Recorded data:
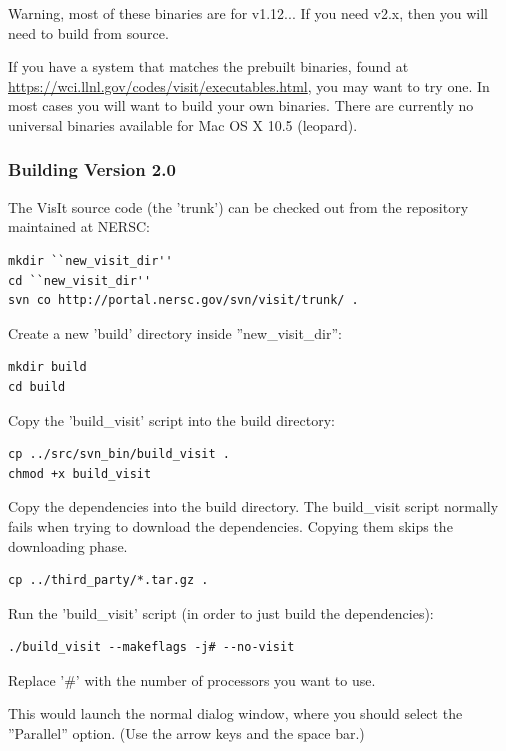 \documentclass[12pt]{article}
\begin{document}
Warning, most of these binaries are for v1.12... If you need v2.x, then you
will need to build from source.

If you have a system that matches the prebuilt binaries, found at
\url{https://wci.llnl.gov/codes/visit/executables.html}, you may want
to try one. In most cases you will want to build your own
binaries. There are currently no universal binaries available for Mac
OS X 10.5 (leopard).

\subsubsection{Building Version 2.0}
\label{subsec:VisItVersion2_Build}

The VisIt source code (the 'trunk') can be checked out from the
repository maintained at NERSC:

\begin{verbatim}
mkdir ``new_visit_dir''
cd ``new_visit_dir'' 
svn co http://portal.nersc.gov/svn/visit/trunk/ .
\end{verbatim}

Create a new 'build' directory inside ''new\_visit\_dir'':

\begin{verbatim}
mkdir build
cd build
\end{verbatim}

Copy the 'build\_visit' script into the build directory:

\begin{verbatim}
cp ../src/svn_bin/build_visit .
chmod +x build_visit
\end{verbatim}

Copy the dependencies into the build directory. The build\_visit script
normally fails when trying to download the dependencies.  Copying them
skips the downloading phase.

\begin{verbatim}
cp ../third_party/*.tar.gz .
\end{verbatim}

Run the 'build\_visit' script (in order to just build the dependencies):

\begin{verbatim}
./build_visit --makeflags -j# --no-visit
\end{verbatim}

Replace '\#' with the number of processors you want to use.

This would launch the normal dialog window, where you should select
the ''Parallel'' option.  (Use the arrow keys and the space bar.)
\end{document}
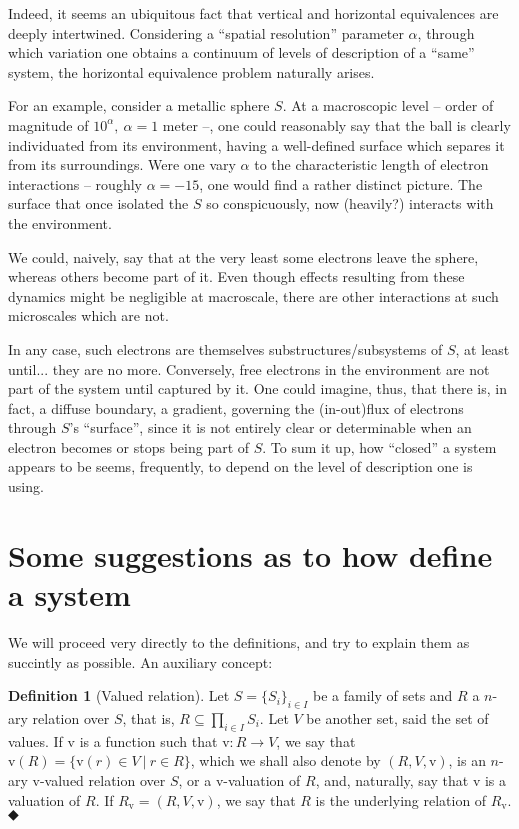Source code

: \documentclass[12pt, a4paper]{article} %
\theoremstyle{definition}
\newtheorem{definition}{Definition}[section]
\begin{document}
	Indeed, it seems an ubiquitous fact that vertical and horizontal equivalences are deeply intertwined. Considering a ``spatial resolution'' parameter $\alpha$, through which variation one obtains a continuum of levels of description of a ``same'' system, the horizontal equivalence problem naturally arises. 
	
	For an example, consider a metallic sphere $S$. At a macroscopic level -- order of magnitude of $10^\alpha, \ \alpha = 1$ meter --, one could reasonably say that the ball is clearly individuated from its environment, having a well-defined surface which separes it from its surroundings. Were one vary $\alpha$ to the characteristic length of electron interactions -- roughly $\alpha = -15$, one would find a rather distinct picture. The surface that once isolated the $S$ so conspicuously, now (heavily?) interacts with the environment. 
	
	We could, naively, say that at the very least some electrons leave the sphere, whereas others become part of it. Even though effects resulting from these dynamics might be negligible at macroscale, there are other interactions at such microscales which are not.
	
	In any case, such electrons are themselves substructures/subsystems of $S$, at least until... they are no more. Conversely, free electrons in the environment are not part of the system until captured by it. One could imagine, thus, that there is, in fact, a diffuse boundary, a gradient, governing the (in-out)flux of electrons through $S$'s ``surface'', since it is not entirely clear or determinable when an electron becomes or stops being part of $S$. To sum it up, how ``closed'' a system appears to be seems, frequently, to depend on the level of description one is using.
	
	\section{Some suggestions as to how define a system}
	
	We will proceed very directly to the definitions, and try to explain them as succintly as possible. An auxiliary concept:
	
	\begin{definition}[Valued relation] Let $S = \{S_i\}_{i\in I}$ be a family of sets and $R$ a $n$-ary relation over $S$, that is, $R \subseteq \prod_{i \in I} S_i$. Let $V$ be another set, said the set of values. If $\mathrm{v}$ is a function such that $\mathrm{v}: R \rightarrow V$, we say that $\mathrm{v}(R) = \{\mathrm{v}(r) \in V\ |\ r \in R\}$, which we shall also denote by $(R, V, \mathrm{v})$, is an $n$-ary $\mathrm{v}$-valued relation over $S$, or a $\mathrm{v}$-valuation of $R$, and, naturally, say that $\mathrm{v}$ is a valuation of $R$. If $R_\mathrm{v} = (R, V, \mathrm{v})$, we say that $R$ is the underlying relation of $R_\mathrm{v}$. $\Diamondblack$
	\end{definition}
	\noindent
	
\end{document}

__Exercise__
With the line containing "suggestions as to" as the first and the final line of the records as the last, copy that span exactly and nothing more.

__Reply to the task__
	\section{Some suggestions as to how define a system}
	
	We will proceed very directly to the definitions, and try to explain them as succintly as possible. An auxiliary concept:
	
	\begin{definition}[Valued relation] Let $S = \{S_i\}_{i\in I}$ be a family of sets and $R$ a $n$-ary relation over $S$, that is, $R \subseteq \prod_{i \in I} S_i$. Let $V$ be another set, said the set of values. If $\mathrm{v}$ is a function such that $\mathrm{v}: R \rightarrow V$, we say that $\mathrm{v}(R) = \{\mathrm{v}(r) \in V\ |\ r \in R\}$, which we shall also denote by $(R, V, \mathrm{v})$, is an $n$-ary $\mathrm{v}$-valued relation over $S$, or a $\mathrm{v}$-valuation of $R$, and, naturally, say that $\mathrm{v}$ is a valuation of $R$. If $R_\mathrm{v} = (R, V, \mathrm{v})$, we say that $R$ is the underlying relation of $R_\mathrm{v}$. $\Diamondblack$
	\end{definition}
	\noindent
	
\end{document}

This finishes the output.